This December, the University of Ottawa is holding some events to get children (7-10) interested in Engineering and Computer Science. I got the email and was inspired, because this is something I do.

My full CV is on my LinkedIn, but suffice to say the past 3 summers I’ve been teaching programming to kids. 2007 in St Paul (Minnesota), 2008 in St Paul and Seattle, and this past summer in Shanghai. I’ve also worked on the Java curriculum that was taught across the US (and that I taught in Shanghai). I’ve done this rather than take better paid jobs, or internships, and I’m not 100% sure why. But here’s why I think I do it…

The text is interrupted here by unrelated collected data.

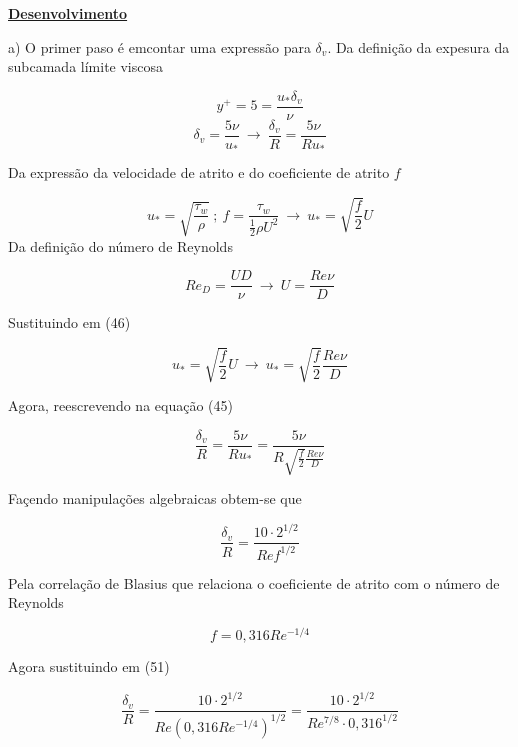 \documentclass[12pt]{article}
\begin{document}
\textbf{\underline{Desenvolvimento}}

a) O primer paso é emcontar uma expressão para $\delta_v$. Da definição da expesura da subcamada límite viscosa

\begin{equation}
	y^+ = 5 = \frac{u_*\delta_v}{\nu}
\end{equation}
\begin{equation}
	\delta_v = \frac{5\nu}{u_*} \ \rightarrow \ \frac{\delta_v}{R} = \frac{5\nu}{Ru_*}
\end{equation}

Da expressão da velocidade de atrito e do coeficiente de atrito $f$

\begin{equation}
	u_*=\sqrt{\frac{\tau_w}{\rho}} \ ; \ f = \frac{\tau_w}{\frac{1}{2}\rho U^2} \ \rightarrow \ u_*=\sqrt{\frac{f}{2}}U
\end{equation}
Da definição do número de Reynolds

\begin{equation}
	Re_D = \frac{UD}{\nu} \ \rightarrow \ U= \frac{Re \nu}{D}
\end{equation}

Sustituindo em (46)

\begin{equation}
	u_*=\sqrt{\frac{f}{2}}U \ \rightarrow \  u_*=\sqrt{\frac{f}{2}} \frac{Re \nu}{D}
\end{equation}

Agora, reescrevendo na equação (45)

\begin{equation}
	\frac{\delta_v}{R} = \frac{5\nu}{Ru_*} = \frac{5\nu}{R\sqrt{\frac{f}{2}} \frac{Re \nu}{D}}
\end{equation}

Façendo manipulações algebraicas obtem-se que

\begin{equation}
	\frac{\delta_v}{R} = \frac{10 \cdot 2^{1/2}}{Re f^{1/2}}
\end{equation}

Pela correlação de Blasius que relaciona o coeficiente de atrito com o número de Reynolds

\begin{equation}
	f = 0,316 Re^{-1/4}
\end{equation}

Agora sustituindo em (51)

\begin{equation}
	\frac{\delta_v}{R} = \frac{10 \cdot 2^{1/2}}{Re (0,316 Re^{-1/4})^{1/2}} = \frac{10 \cdot 2^{1/2}}{Re^{7/8} \cdot 0,316^{1/2}}
\end{equation}
\end{document}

Programming is seen as boring, 1’s and 0’s. It’s not as exciting as making a website, or a video game. But – talented programmers are how the applications we use to make websites and video games are made in the first place. When we use an application, we’re limited by what the application designer thought we would want. But when we code, we’re limited by the speed of our computer, the size of the memory… and our own imagination. Bear in mind, the first two limitations get less limiting by the 18 months (says Moore’s law).

I find that really inspiring. And, if I take that mindset and look at the things I do, day to day, hardware designers and programmers have changed everything. Here’s some of what I’m interested in: usability, search engines, social networking, programming as art… OK, computers have been about for a while, but if I were 10 years older? I never would have made it in Computer Science. It would have been too much about the hardware, for me. There’s a long story as to how I wound up in CS, but the short story is – it was kind of an accident. But there was enough there that I liked to keep me at it, and I doubt that would have been the case 10 years earlier. And now – I love it. I love to code, I love what I do. Seriously, I’ll talk about it to anyone who’ll listen. I’m excited to explain it to people who aren’t techies, because I’m excited that we’re finally getting there – where the stuff programmers create in their darkened basements is something real people use, and could even understand if we would just take the time to explain it to them without using obscure acronyms and unexplained concepts. I’m excited by the fact we don’t need to live in darkened basements anymore, too.

So, my theory in teaching is – learning to code, the constructs, thinking logically… can be pretty dull. But what we can create is really exciting. So I focus less on constructs, more on possibility. I talk about Open Source, and the browser wars, extreme programming, and I create stuff. And I make sure that every child I teach has the option to go home with something graphical. This year, we used processing and it was awesome. We made fractals, block breaker, snake (like the game on the Nokia phones), tetris, and a game the student called “dodgeball” (I’ll put these all up when I get my website done). And this was on top of the “frameworks” I’d created in the curriculum – hangman, noughts and crosses, blackjack, and Pacman, which were done using Swing. Frameworks mean the GUI was done for the student, and they fill in the Logic.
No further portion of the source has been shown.